(Listed entries Opens)
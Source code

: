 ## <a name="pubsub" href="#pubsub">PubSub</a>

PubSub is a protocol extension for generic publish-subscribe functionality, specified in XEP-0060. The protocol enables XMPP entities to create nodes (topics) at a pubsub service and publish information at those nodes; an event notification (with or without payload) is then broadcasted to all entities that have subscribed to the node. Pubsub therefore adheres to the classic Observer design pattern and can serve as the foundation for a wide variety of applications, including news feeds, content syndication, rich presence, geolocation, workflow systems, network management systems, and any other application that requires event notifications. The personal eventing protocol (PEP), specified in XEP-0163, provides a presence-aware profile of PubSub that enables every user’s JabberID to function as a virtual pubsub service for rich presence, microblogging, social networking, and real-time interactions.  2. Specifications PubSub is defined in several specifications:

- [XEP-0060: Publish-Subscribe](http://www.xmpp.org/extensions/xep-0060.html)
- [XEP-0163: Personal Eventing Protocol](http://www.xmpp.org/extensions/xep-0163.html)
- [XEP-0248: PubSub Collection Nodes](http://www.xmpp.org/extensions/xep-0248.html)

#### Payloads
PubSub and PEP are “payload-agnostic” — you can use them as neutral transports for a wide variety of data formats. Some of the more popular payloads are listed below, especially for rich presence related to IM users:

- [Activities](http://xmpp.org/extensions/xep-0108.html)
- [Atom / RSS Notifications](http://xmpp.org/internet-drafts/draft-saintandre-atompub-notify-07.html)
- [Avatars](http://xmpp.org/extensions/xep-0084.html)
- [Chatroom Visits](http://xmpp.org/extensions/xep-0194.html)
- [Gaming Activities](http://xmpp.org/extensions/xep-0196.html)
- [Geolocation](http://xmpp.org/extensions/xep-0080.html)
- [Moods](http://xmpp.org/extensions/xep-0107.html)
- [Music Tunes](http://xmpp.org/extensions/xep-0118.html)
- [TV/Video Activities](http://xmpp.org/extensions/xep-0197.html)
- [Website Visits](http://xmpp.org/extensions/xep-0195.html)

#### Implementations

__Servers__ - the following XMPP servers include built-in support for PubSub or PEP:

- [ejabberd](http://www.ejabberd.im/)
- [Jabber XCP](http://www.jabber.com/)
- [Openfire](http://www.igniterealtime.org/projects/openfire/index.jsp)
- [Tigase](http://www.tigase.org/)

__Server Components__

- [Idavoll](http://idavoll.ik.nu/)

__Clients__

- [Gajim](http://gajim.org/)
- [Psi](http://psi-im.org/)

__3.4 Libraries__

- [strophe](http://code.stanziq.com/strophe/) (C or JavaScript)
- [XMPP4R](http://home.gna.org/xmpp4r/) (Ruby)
(Listed entries Closes)
• [What to produce]: Retype nothing except the lines from the line holding "- [Geolocation](http://xmpp.org/extensions/xep-0080.html)" through the last line of the entries, both included.

• [Exercise result]:
- [Geolocation](http://xmpp.org/extensions/xep-0080.html)
- [Moods](http://xmpp.org/extensions/xep-0107.html)
- [Music Tunes](http://xmpp.org/extensions/xep-0118.html)
- [TV/Video Activities](http://xmpp.org/extensions/xep-0197.html)
- [Website Visits](http://xmpp.org/extensions/xep-0195.html)

#### Implementations

__Servers__ - the following XMPP servers include built-in support for PubSub or PEP:

- [ejabberd](http://www.ejabberd.im/)
- [Jabber XCP](http://www.jabber.com/)
- [Openfire](http://www.igniterealtime.org/projects/openfire/index.jsp)
- [Tigase](http://www.tigase.org/)

__Server Components__

- [Idavoll](http://idavoll.ik.nu/)

__Clients__

- [Gajim](http://gajim.org/)
- [Psi](http://psi-im.org/)

__3.4 Libraries__

- [strophe](http://code.stanziq.com/strophe/) (C or JavaScript)
- [XMPP4R](http://home.gna.org/xmpp4r/) (Ruby)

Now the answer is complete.